We, nations following many years behind, are going to celebrate ‘Freedom250’ for the Americans because we live together.
But as we do so, we should be serious about the development of our own nations, and take learnings from their one from way back then.
For instance, by the time the Arabs, British and French crossed into our territory here, we certainly had ideas, innovations and inventions.
But we were not equipped to protect them in any way as part of a key element of the structure of what we could have considered a nation, from village to kingdom.
It, therefore, did not take long for us to be swept up into a creation of foreign entities which, to this day, still holds sway, starting with our minds.
You may, some of you reading this, link this to the ongoing debate about the Protection of Sovereignty Bill, 2026.

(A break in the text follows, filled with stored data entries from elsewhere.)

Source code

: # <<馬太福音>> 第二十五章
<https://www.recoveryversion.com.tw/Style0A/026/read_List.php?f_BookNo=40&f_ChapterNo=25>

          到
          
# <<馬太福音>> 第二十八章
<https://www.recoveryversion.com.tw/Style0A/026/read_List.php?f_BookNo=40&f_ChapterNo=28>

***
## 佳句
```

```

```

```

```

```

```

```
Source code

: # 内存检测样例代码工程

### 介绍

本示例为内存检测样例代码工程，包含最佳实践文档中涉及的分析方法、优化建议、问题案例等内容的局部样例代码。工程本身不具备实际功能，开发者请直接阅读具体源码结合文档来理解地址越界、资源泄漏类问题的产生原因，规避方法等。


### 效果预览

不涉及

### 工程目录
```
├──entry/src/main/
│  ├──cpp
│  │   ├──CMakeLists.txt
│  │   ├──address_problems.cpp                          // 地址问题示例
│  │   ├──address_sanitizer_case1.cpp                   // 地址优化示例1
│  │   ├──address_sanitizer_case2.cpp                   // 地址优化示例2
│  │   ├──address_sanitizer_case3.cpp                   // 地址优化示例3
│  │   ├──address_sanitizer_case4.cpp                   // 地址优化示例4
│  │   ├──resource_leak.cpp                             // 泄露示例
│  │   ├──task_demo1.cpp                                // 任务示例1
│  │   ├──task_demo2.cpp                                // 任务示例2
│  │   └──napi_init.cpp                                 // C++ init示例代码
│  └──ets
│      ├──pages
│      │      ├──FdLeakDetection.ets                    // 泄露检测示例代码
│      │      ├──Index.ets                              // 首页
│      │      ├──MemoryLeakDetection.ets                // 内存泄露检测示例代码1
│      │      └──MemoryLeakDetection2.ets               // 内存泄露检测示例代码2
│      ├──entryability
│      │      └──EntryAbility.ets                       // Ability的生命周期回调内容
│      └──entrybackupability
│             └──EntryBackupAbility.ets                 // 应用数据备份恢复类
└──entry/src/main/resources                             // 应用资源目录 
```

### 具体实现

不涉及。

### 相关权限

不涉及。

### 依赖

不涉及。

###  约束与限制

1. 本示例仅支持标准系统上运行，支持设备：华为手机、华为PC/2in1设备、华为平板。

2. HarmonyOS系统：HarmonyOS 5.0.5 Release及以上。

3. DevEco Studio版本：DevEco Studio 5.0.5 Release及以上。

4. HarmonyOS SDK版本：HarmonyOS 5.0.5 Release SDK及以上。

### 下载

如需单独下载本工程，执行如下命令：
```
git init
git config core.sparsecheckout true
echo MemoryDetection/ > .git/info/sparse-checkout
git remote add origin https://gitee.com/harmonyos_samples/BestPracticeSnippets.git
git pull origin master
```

A few will certainly read into this that our ideas should be protected from foreign influence, the way the US protected theirs back in 1787, and so on and so forth.
Choose what you will, but take it seriously — from the manufacture of bark cloth and the DNA of Ankole cattle, the recipes for matooke and eshabwe, the languages unique to us in their formation from dialogues connecting so many people...protect it all, to protect the collective nation.
Just as the US has done for these 250 years and counting, as we will be celebrating widely.
Happy 250th Anniversary, America — we all want to be like you when we grow up!